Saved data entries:
##############################

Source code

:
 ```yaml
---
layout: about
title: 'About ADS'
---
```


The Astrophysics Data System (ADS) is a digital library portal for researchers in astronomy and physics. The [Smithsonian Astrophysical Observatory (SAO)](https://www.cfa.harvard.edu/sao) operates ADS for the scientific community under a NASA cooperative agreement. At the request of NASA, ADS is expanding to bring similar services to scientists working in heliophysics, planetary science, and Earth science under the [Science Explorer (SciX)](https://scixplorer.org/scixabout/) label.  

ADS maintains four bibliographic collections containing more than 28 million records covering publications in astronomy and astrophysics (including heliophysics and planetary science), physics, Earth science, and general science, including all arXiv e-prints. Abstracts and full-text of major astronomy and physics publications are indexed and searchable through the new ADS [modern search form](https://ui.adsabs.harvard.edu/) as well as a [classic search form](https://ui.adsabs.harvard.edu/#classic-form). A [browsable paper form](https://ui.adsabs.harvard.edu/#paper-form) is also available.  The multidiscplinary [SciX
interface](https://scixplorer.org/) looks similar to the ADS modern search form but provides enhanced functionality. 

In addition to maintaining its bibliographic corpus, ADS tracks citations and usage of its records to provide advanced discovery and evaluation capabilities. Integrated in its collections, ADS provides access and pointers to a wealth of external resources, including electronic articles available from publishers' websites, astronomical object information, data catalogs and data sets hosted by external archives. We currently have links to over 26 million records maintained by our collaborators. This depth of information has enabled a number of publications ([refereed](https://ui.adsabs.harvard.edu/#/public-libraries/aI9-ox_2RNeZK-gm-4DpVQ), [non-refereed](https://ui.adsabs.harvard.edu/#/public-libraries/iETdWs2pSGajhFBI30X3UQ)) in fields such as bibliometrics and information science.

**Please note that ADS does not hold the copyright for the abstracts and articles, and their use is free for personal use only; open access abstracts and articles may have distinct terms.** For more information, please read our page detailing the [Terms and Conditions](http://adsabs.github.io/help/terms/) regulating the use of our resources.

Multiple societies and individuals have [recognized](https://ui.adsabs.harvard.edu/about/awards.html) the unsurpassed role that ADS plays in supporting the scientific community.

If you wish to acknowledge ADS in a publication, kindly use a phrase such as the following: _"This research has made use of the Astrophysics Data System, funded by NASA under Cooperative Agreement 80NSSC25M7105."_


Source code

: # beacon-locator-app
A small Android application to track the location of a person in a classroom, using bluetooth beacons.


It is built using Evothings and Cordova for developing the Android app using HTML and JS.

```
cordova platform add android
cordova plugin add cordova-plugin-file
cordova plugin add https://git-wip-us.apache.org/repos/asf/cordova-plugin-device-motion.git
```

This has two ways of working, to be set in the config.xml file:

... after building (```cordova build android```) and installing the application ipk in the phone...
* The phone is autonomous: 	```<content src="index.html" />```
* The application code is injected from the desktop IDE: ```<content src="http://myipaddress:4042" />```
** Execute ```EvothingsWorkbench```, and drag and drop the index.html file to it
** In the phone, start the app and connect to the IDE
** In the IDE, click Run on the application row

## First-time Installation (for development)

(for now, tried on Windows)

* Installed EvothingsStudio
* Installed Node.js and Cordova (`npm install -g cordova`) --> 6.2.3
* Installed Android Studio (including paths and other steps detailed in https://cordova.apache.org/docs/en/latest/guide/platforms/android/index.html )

##############################

= The problem =
Read the records above. Show each line that has the string "modern".

= Solution =
ADS maintains four bibliographic collections containing more than 28 million records covering publications in astronomy and astrophysics (including heliophysics and planetary science), physics, Earth science, and general science, including all arXiv e-prints. Abstracts and full-text of major astronomy and physics publications are indexed and searchable through the new ADS [modern search form](https://ui.adsabs.harvard.edu/) as well as a [classic search form](https://ui.adsabs.harvard.edu/#classic-form). A [browsable paper form](https://ui.adsabs.harvard.edu/#paper-form) is also available.  The multidiscplinary [SciX
interface](https://scixplorer.org/) looks similar to the ADS modern search form but provides enhanced functionality. 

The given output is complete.